= Beginning of Section =

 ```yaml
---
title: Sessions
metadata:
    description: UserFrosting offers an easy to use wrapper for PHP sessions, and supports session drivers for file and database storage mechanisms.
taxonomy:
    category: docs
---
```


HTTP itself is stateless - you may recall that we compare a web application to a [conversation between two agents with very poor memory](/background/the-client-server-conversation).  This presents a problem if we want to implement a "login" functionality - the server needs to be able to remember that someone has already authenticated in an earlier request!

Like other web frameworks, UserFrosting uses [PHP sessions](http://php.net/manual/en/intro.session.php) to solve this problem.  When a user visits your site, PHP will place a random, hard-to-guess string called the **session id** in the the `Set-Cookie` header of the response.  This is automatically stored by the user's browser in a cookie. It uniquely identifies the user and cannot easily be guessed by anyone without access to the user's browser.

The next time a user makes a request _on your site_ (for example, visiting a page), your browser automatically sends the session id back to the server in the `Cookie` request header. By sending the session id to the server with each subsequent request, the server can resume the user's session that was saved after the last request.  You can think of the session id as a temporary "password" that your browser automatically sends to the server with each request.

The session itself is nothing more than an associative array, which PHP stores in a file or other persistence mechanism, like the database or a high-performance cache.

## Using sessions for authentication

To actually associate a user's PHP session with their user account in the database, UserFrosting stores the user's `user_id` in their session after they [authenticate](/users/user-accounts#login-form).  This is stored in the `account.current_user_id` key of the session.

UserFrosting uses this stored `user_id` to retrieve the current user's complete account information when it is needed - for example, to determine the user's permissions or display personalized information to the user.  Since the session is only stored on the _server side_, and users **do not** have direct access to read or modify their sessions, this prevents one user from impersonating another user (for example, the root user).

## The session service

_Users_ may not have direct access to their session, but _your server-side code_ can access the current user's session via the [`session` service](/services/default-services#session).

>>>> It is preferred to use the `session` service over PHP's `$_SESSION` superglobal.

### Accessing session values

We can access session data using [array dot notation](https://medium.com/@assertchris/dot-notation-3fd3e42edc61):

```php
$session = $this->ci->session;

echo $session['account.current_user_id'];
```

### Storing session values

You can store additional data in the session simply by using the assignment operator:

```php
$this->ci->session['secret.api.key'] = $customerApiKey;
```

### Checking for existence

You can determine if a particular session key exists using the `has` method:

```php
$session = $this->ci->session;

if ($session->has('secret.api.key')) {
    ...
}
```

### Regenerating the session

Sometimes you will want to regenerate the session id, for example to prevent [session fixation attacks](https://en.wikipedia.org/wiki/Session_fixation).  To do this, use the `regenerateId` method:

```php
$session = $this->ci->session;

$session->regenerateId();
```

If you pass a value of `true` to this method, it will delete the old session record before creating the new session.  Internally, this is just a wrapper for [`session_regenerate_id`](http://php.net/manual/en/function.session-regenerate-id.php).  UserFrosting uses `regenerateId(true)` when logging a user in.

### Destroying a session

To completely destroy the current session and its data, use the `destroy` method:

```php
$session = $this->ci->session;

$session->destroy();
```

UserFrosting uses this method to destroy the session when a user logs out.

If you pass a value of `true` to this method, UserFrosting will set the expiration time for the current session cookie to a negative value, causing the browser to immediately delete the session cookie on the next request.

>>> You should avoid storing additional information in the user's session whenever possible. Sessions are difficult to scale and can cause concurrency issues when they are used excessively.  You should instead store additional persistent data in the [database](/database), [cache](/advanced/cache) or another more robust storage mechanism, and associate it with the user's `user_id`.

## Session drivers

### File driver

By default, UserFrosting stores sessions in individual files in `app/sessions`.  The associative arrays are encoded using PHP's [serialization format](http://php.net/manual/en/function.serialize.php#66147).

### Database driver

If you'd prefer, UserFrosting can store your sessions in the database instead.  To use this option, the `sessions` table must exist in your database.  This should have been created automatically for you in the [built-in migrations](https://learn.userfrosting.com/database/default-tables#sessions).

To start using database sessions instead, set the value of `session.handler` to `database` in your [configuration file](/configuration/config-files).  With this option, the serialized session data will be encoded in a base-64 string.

= End of Section =

▸ About this task:
Using the material above, extract the line that contains "### File driver" and every line after it, exactly as given; stop at the last line.

▸ Response for this exercise:
### File driver

By default, UserFrosting stores sessions in individual files in `app/sessions`.  The associative arrays are encoded using PHP's [serialization format](http://php.net/manual/en/function.serialize.php#66147).

### Database driver

If you'd prefer, UserFrosting can store your sessions in the database instead.  To use this option, the `sessions` table must exist in your database.  This should have been created automatically for you in the [built-in migrations](https://learn.userfrosting.com/database/default-tables#sessions).

To start using database sessions instead, set the value of `session.handler` to `database` in your [configuration file](/configuration/config-files).  With this option, the serialized session data will be encoded in a base-64 string.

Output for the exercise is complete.